# [Work order]
Beneath this line are the data; copy exactly the part of them that opens with the line containing "Introduction" and closes with the line containing "Format of simulation seed", and only that part.

[Plain-text document sources]
:::
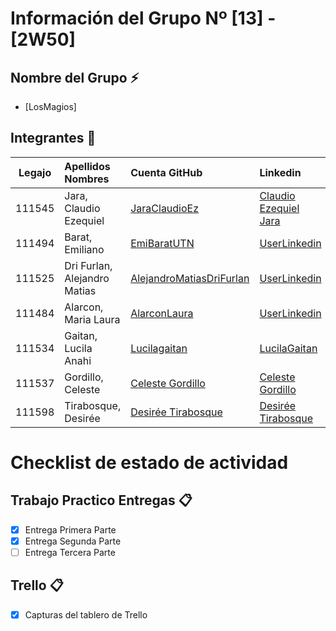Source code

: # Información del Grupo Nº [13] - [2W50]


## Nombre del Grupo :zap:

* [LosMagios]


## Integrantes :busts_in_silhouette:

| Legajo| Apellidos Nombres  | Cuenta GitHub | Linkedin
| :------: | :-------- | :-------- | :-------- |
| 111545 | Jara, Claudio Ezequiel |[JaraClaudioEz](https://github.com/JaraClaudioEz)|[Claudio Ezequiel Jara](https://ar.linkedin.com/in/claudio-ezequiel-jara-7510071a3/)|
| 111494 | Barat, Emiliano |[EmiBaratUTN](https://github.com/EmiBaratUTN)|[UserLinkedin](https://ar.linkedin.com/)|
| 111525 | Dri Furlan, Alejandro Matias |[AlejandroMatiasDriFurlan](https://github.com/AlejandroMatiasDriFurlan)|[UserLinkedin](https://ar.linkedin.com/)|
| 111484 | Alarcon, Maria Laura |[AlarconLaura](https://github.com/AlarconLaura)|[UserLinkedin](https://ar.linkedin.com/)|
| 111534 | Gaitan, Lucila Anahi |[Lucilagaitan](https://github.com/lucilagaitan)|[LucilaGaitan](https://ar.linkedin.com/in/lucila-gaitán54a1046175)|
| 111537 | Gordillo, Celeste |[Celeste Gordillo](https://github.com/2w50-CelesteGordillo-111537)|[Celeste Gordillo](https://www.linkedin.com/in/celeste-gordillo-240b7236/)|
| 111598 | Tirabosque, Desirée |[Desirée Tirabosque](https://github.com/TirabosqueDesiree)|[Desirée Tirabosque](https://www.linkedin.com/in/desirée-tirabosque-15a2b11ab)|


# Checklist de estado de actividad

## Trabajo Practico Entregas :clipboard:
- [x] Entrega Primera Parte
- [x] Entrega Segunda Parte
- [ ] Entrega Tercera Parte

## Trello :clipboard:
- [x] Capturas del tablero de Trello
:::
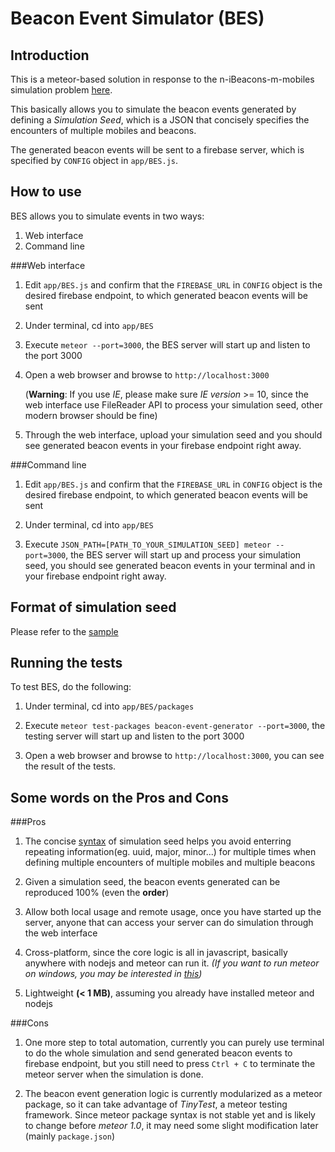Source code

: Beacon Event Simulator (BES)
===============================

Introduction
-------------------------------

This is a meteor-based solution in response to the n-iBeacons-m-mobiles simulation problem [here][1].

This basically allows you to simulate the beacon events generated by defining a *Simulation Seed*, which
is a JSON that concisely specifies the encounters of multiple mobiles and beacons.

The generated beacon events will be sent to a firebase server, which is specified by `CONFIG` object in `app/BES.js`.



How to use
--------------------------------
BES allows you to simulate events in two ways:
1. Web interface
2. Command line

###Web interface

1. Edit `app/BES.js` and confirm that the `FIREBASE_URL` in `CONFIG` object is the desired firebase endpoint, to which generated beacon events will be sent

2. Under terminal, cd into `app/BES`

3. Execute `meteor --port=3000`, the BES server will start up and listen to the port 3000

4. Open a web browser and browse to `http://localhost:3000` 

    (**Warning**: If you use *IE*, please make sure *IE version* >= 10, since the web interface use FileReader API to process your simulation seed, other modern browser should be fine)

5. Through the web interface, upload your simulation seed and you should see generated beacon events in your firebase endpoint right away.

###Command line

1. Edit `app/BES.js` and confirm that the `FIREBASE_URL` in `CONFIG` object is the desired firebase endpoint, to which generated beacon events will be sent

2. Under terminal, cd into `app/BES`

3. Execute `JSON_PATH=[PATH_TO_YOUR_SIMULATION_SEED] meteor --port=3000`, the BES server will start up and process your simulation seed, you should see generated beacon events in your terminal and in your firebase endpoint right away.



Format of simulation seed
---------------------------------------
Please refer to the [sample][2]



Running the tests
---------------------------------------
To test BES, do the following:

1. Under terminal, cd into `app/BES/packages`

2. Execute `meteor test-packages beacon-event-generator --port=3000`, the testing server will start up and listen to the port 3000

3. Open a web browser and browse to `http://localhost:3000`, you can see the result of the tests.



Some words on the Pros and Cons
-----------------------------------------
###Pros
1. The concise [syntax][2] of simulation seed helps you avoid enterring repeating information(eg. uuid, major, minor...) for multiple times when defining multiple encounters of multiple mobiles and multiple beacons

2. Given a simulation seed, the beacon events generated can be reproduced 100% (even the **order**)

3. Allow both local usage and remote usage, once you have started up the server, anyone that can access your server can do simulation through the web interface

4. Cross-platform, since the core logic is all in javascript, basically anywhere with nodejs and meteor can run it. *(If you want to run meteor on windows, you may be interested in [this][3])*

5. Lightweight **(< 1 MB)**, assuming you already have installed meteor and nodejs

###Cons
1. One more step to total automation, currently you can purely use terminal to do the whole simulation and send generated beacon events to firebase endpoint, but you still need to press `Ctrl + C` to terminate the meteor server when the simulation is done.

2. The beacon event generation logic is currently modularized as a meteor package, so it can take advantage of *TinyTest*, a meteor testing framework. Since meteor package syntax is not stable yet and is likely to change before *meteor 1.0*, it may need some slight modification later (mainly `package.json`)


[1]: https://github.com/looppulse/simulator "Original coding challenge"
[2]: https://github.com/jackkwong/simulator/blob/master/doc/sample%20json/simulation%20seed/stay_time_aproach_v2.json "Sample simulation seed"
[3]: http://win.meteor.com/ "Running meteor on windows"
:::
# [Solution to this exercise]
Introduction
-------------------------------

This is a meteor-based solution in response to the n-iBeacons-m-mobiles simulation problem [here][1].

This basically allows you to simulate the beacon events generated by defining a *Simulation Seed*, which
is a JSON that concisely specifies the encounters of multiple mobiles and beacons.

The generated beacon events will be sent to a firebase server, which is specified by `CONFIG` object in `app/BES.js`.



How to use
--------------------------------
BES allows you to simulate events in two ways:
1. Web interface
2. Command line

###Web interface

1. Edit `app/BES.js` and confirm that the `FIREBASE_URL` in `CONFIG` object is the desired firebase endpoint, to which generated beacon events will be sent

2. Under terminal, cd into `app/BES`

3. Execute `meteor --port=3000`, the BES server will start up and listen to the port 3000

4. Open a web browser and browse to `http://localhost:3000` 

    (**Warning**: If you use *IE*, please make sure *IE version* >= 10, since the web interface use FileReader API to process your simulation seed, other modern browser should be fine)

5. Through the web interface, upload your simulation seed and you should see generated beacon events in your firebase endpoint right away.

###Command line

1. Edit `app/BES.js` and confirm that the `FIREBASE_URL` in `CONFIG` object is the desired firebase endpoint, to which generated beacon events will be sent

2. Under terminal, cd into `app/BES`

3. Execute `JSON_PATH=[PATH_TO_YOUR_SIMULATION_SEED] meteor --port=3000`, the BES server will start up and process your simulation seed, you should see generated beacon events in your terminal and in your firebase endpoint right away.



Format of simulation seed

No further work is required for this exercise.